(Rendered images with source text)
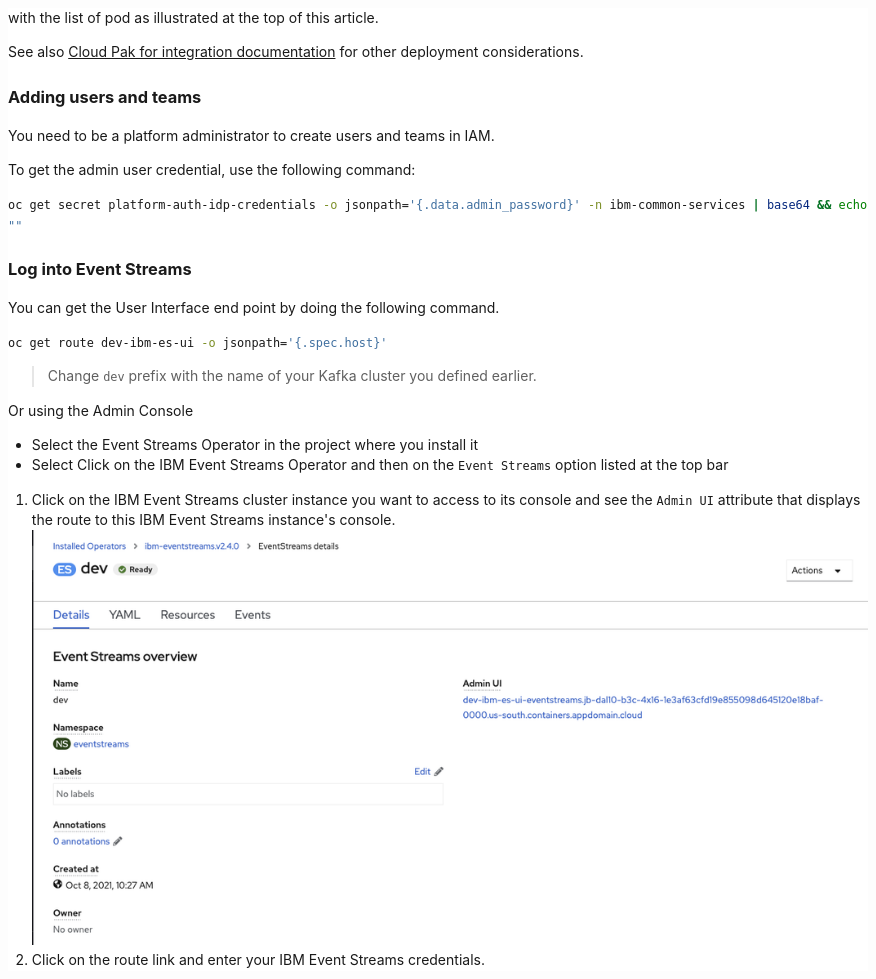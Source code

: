 with the list of pod as illustrated at the top of this article.

See also [Cloud Pak for integration documentation](https://www.ibm.com/docs/en/cloud-paks/cp-integration/2021.3?topic=installing-overview-installation) for other
deployment considerations.

### Adding users and teams 

You need to be a platform administrator to create users and teams in IAM.

To get the admin user credential, use the following command:

```sh
oc get secret platform-auth-idp-credentials -o jsonpath='{.data.admin_password}' -n ibm-common-services | base64 && echo ""
```

### Log into Event Streams

You can get the User Interface end point by doing the following command.

```sh
oc get route dev-ibm-es-ui -o jsonpath='{.spec.host}'
```

> Change `dev` prefix with the name of your Kafka cluster you defined earlier.

Or using the Admin Console 

* Select the Event Streams Operator in the project where you install it
* Select Click on the IBM Event Streams Operator and then on the `Event Streams` option listed at the top bar
1. Click on the IBM Event Streams cluster instance you want to access to its console and see the `Admin UI` attribute that displays the route to this IBM Event Streams instance's console.
  ![log](./images/admin-ui-url.png)
1. Click on the route link and enter your IBM Event Streams credentials.
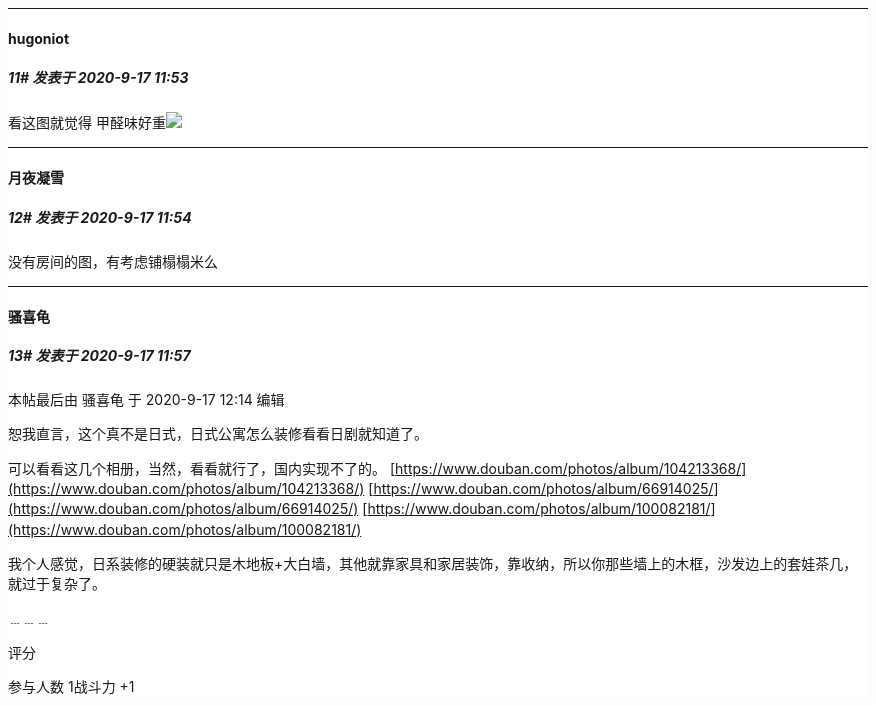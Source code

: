 



-----

####  hugoniot  
##### 11#       发表于 2020-9-17 11:53




看这图就觉得 甲醛味好重<img src="https://static.saraba1st.com/image/smiley/face2017/169.gif" referrerpolicy="no-referrer">







-----

####  月夜凝雪  
##### 12#       发表于 2020-9-17 11:54




没有房间的图，有考虑铺榻榻米么







-----

####  骚喜龟  
##### 13#       发表于 2020-9-17 11:57



 本帖最后由 骚喜龟 于 2020-9-17 12:14 编辑 

恕我直言，这个真不是日式，日式公寓怎么装修看看日剧就知道了。

可以看看这几个相册，当然，看看就行了，国内实现不了的。
[https://www.douban.com/photos/album/104213368/](https://www.douban.com/photos/album/104213368/)
[https://www.douban.com/photos/album/66914025/](https://www.douban.com/photos/album/66914025/)
[https://www.douban.com/photos/album/100082181/](https://www.douban.com/photos/album/100082181/)

我个人感觉，日系装修的硬装就只是木地板+大白墙，其他就靠家具和家居装饰，靠收纳，所以你那些墙上的木框，沙发边上的套娃茶几，就过于复杂了。






﹍﹍﹍

评分





 参与人数 1战斗力 +1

> Problem
Exactness is what counts here: copy each entry as given and omit its pictures.

> Task output
Source code

: with the list of pod as illustrated at the top of this article.

See also [Cloud Pak for integration documentation](https://www.ibm.com/docs/en/cloud-paks/cp-integration/2021.3?topic=installing-overview-installation) for other
deployment considerations.

### Adding users and teams 

You need to be a platform administrator to create users and teams in IAM.

To get the admin user credential, use the following command:

```sh
oc get secret platform-auth-idp-credentials -o jsonpath='{.data.admin_password}' -n ibm-common-services | base64 && echo ""
```

### Log into Event Streams

You can get the User Interface end point by doing the following command.

```sh
oc get route dev-ibm-es-ui -o jsonpath='{.spec.host}'
```

> Change `dev` prefix with the name of your Kafka cluster you defined earlier.

Or using the Admin Console 

* Select the Event Streams Operator in the project where you install it
* Select Click on the IBM Event Streams Operator and then on the `Event Streams` option listed at the top bar
1. Click on the IBM Event Streams cluster instance you want to access to its console and see the `Admin UI` attribute that displays the route to this IBM Event Streams instance's console.
  ![log](./images/admin-ui-url.png)
1. Click on the route link and enter your IBM Event Streams credentials.
Source code

: 



-----

####  hugoniot  
##### 11#       发表于 2020-9-17 11:53




看这图就觉得 甲醛味好重<img src="https://static.saraba1st.com/image/smiley/face2017/169.gif" referrerpolicy="no-referrer">







-----

####  月夜凝雪  
##### 12#       发表于 2020-9-17 11:54




没有房间的图，有考虑铺榻榻米么







-----

####  骚喜龟  
##### 13#       发表于 2020-9-17 11:57



 本帖最后由 骚喜龟 于 2020-9-17 12:14 编辑 

恕我直言，这个真不是日式，日式公寓怎么装修看看日剧就知道了。

可以看看这几个相册，当然，看看就行了，国内实现不了的。
[https://www.douban.com/photos/album/104213368/](https://www.douban.com/photos/album/104213368/)
[https://www.douban.com/photos/album/66914025/](https://www.douban.com/photos/album/66914025/)
[https://www.douban.com/photos/album/100082181/](https://www.douban.com/photos/album/100082181/)

我个人感觉，日系装修的硬装就只是木地板+大白墙，其他就靠家具和家居装饰，靠收纳，所以你那些墙上的木框，沙发边上的套娃茶几，就过于复杂了。






﹍﹍﹍

评分





 参与人数 1战斗力 +1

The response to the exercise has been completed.